- Task input:
.....
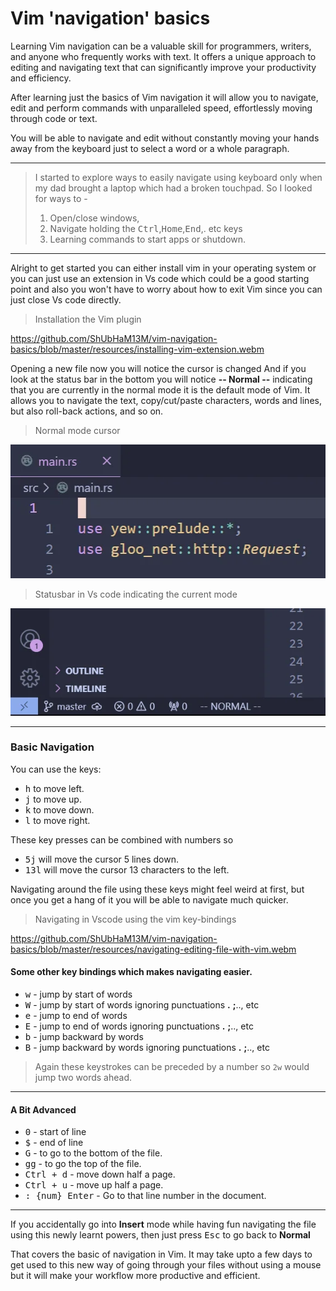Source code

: # Vim 'navigation' basics

Learning Vim navigation can be a valuable skill for programmers, writers, and anyone who frequently works with text. It offers a unique approach to editing and navigating text that can significantly improve your productivity and efficiency.

After learning just the basics of Vim navigation it will allow you to navigate, edit and perform commands with unparalleled speed, effortlessly moving through code or text.

You will be able to navigate and edit without constantly moving your hands away from the keyboard just to select a word or a whole paragraph.

---

> I started to explore ways to easily navigate using keyboard only when my dad brought a laptop which had a broken touchpad.
> So I looked for ways to -
>
> 1. Open/close windows,
> 2. Navigate holding the <kbd>Ctrl</kbd>,<kbd>Home</kbd>,<kbd>End</kbd>,. etc keys
> 3. Learning commands to start apps or shutdown.

---

Alright to get started you can either install vim in your operating system or you can just use an extension in Vs code which could be a good starting point and also you won't have to worry about how to exit Vim since you can just close Vs code directly.

> Installation the Vim plugin 

https://github.com/ShUbHaM13M/vim-navigation-basics/blob/master/resources/installing-vim-extension.webm

Opening a new file now you will notice the cursor is changed
And if you look at the status bar in the bottom you will notice **-- Normal --** indicating that you are currently in the normal mode
it is the default mode of Vim.
It allows you to navigate the text, copy/cut/paste characters, words and lines, but also roll-back actions, and so on.

> Normal mode cursor

![Vim Normal cursor](https://github.com/ShUbHaM13M/vim-navigation-basics/blob/master/resources/vim-normal-cursor.webp)

> Statusbar in Vs code indicating the current mode

![Vim Normal mode](https://github.com/ShUbHaM13M/vim-navigation-basics/blob/master/resources/vim-normal-mode.webp)

---

### Basic Navigation

You can use the keys:

- <kbd>h</kbd> to move left.
- <kbd>j</kbd> to move up.
- <kbd>k</kbd> to move down.
- <kbd>l</kbd> to move right.

These key presses can be combined with numbers so

- <kbd>5j</kbd> will move the cursor 5 lines down.
- <kbd>13l</kbd> will move the cursor 13 characters to the left.

Navigating around the file using these keys might feel weird at first, but once you get a hang of it you will be able to navigate much quicker.

> Navigating in Vscode using the vim key-bindings 

https://github.com/ShUbHaM13M/vim-navigation-basics/blob/master/resources/navigating-editing-file-with-vim.webm

#### Some other key bindings which makes navigating easier.

- <kbd>w</kbd> - jump by start of words
- <kbd>W</kbd> - jump by start of words ignoring punctuations **.** **;**.., etc
- <kbd>e</kbd> - jump to end of words
- <kbd>E</kbd> - jump to end of words ignoring punctuations **.** **;**.., etc
- <kbd>b</kbd> - jump backward by words
- <kbd>B</kbd> - jump backward by words ignoring punctuations **.** **;**.., etc

> Again these keystrokes can be preceded by a number so
> `2w` would jump two words ahead.

---

#### A Bit Advanced

- <kbd>0</kbd> - start of line
- <kbd>$</kbd> - end of line
- <kbd>G</kbd> - to go to the bottom of the file.
- <kbd>gg</kbd> - to go the top of the file.
- <kbd>Ctrl + d</kbd> - move down half a page.
- <kbd>Ctrl + u</kbd> - move up half a page.
- <kbd>: {num} Enter</kbd> - Go to that line number in the document.

---

If you accidentally go into **Insert** mode while having fun navigating the file using this newly learnt powers, then just press <kbd>Esc</kbd> to go back to **Normal**

That covers the basic of navigation in Vim. It may take upto a few days to get used to this new way of going through your files without using a mouse but it will make your workflow more productive and efficient.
.....
- Aim of the exercise:
Please transcribe each entry exactly, but skip any picture it holds.

- Solution for this problem:
Source code

: # Vim 'navigation' basics

Learning Vim navigation can be a valuable skill for programmers, writers, and anyone who frequently works with text. It offers a unique approach to editing and navigating text that can significantly improve your productivity and efficiency.

After learning just the basics of Vim navigation it will allow you to navigate, edit and perform commands with unparalleled speed, effortlessly moving through code or text.

You will be able to navigate and edit without constantly moving your hands away from the keyboard just to select a word or a whole paragraph.

---

> I started to explore ways to easily navigate using keyboard only when my dad brought a laptop which had a broken touchpad.
> So I looked for ways to -
>
> 1. Open/close windows,
> 2. Navigate holding the <kbd>Ctrl</kbd>,<kbd>Home</kbd>,<kbd>End</kbd>,. etc keys
> 3. Learning commands to start apps or shutdown.

---

Alright to get started you can either install vim in your operating system or you can just use an extension in Vs code which could be a good starting point and also you won't have to worry about how to exit Vim since you can just close Vs code directly.

> Installation the Vim plugin 

https://github.com/ShUbHaM13M/vim-navigation-basics/blob/master/resources/installing-vim-extension.webm

Opening a new file now you will notice the cursor is changed
And if you look at the status bar in the bottom you will notice **-- Normal --** indicating that you are currently in the normal mode
it is the default mode of Vim.
It allows you to navigate the text, copy/cut/paste characters, words and lines, but also roll-back actions, and so on.

> Normal mode cursor

![Vim Normal cursor](https://github.com/ShUbHaM13M/vim-navigation-basics/blob/master/resources/vim-normal-cursor.webp)

> Statusbar in Vs code indicating the current mode

![Vim Normal mode](https://github.com/ShUbHaM13M/vim-navigation-basics/blob/master/resources/vim-normal-mode.webp)

---

### Basic Navigation

You can use the keys:

- <kbd>h</kbd> to move left.
- <kbd>j</kbd> to move up.
- <kbd>k</kbd> to move down.
- <kbd>l</kbd> to move right.

These key presses can be combined with numbers so

- <kbd>5j</kbd> will move the cursor 5 lines down.
- <kbd>13l</kbd> will move the cursor 13 characters to the left.

Navigating around the file using these keys might feel weird at first, but once you get a hang of it you will be able to navigate much quicker.

> Navigating in Vscode using the vim key-bindings 

https://github.com/ShUbHaM13M/vim-navigation-basics/blob/master/resources/navigating-editing-file-with-vim.webm

#### Some other key bindings which makes navigating easier.

- <kbd>w</kbd> - jump by start of words
- <kbd>W</kbd> - jump by start of words ignoring punctuations **.** **;**.., etc
- <kbd>e</kbd> - jump to end of words
- <kbd>E</kbd> - jump to end of words ignoring punctuations **.** **;**.., etc
- <kbd>b</kbd> - jump backward by words
- <kbd>B</kbd> - jump backward by words ignoring punctuations **.** **;**.., etc

> Again these keystrokes can be preceded by a number so
> `2w` would jump two words ahead.

---

#### A Bit Advanced

- <kbd>0</kbd> - start of line
- <kbd>$</kbd> - end of line
- <kbd>G</kbd> - to go to the bottom of the file.
- <kbd>gg</kbd> - to go the top of the file.
- <kbd>Ctrl + d</kbd> - move down half a page.
- <kbd>Ctrl + u</kbd> - move up half a page.
- <kbd>: {num} Enter</kbd> - Go to that line number in the document.

---

If you accidentally go into **Insert** mode while having fun navigating the file using this newly learnt powers, then just press <kbd>Esc</kbd> to go back to **Normal**

That covers the basic of navigation in Vim. It may take upto a few days to get used to this new way of going through your files without using a mouse but it will make your workflow more productive and efficient.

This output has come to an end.